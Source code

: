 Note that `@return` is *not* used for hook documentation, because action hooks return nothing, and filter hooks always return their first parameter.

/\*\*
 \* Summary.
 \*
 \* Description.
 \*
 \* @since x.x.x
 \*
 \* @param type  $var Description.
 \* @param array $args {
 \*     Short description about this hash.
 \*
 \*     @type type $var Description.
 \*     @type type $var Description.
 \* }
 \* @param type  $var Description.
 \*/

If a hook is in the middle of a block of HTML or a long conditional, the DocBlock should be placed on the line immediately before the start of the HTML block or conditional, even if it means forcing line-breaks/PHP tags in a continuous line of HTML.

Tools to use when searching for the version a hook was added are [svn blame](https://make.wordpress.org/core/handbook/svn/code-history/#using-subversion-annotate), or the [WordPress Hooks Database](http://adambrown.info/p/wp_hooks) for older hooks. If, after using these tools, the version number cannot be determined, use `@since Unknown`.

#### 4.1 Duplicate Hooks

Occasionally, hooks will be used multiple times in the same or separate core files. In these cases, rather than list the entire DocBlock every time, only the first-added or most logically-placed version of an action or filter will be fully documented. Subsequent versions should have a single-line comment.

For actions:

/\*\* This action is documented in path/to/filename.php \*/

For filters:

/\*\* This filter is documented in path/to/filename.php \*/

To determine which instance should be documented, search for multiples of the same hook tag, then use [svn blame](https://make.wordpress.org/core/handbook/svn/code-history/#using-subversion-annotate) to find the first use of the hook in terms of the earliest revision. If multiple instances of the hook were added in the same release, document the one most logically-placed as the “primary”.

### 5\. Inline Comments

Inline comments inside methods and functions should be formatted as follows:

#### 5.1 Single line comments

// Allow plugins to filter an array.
***
Task brief »
Write the opening line of the data above and every line after it, exactly, stopping once you have written the line with "Tools to use".

Answer space »
Source code

: Note that `@return` is *not* used for hook documentation, because action hooks return nothing, and filter hooks always return their first parameter.

/\*\*
 \* Summary.
 \*
 \* Description.
 \*
 \* @since x.x.x
 \*
 \* @param type  $var Description.
 \* @param array $args {
 \*     Short description about this hash.
 \*
 \*     @type type $var Description.
 \*     @type type $var Description.
 \* }
 \* @param type  $var Description.
 \*/

If a hook is in the middle of a block of HTML or a long conditional, the DocBlock should be placed on the line immediately before the start of the HTML block or conditional, even if it means forcing line-breaks/PHP tags in a continuous line of HTML.

Tools to use when searching for the version a hook was added are [svn blame](https://make.wordpress.org/core/handbook/svn/code-history/#using-subversion-annotate), or the [WordPress Hooks Database](http://adambrown.info/p/wp_hooks) for older hooks. If, after using these tools, the version number cannot be determined, use `@since Unknown`.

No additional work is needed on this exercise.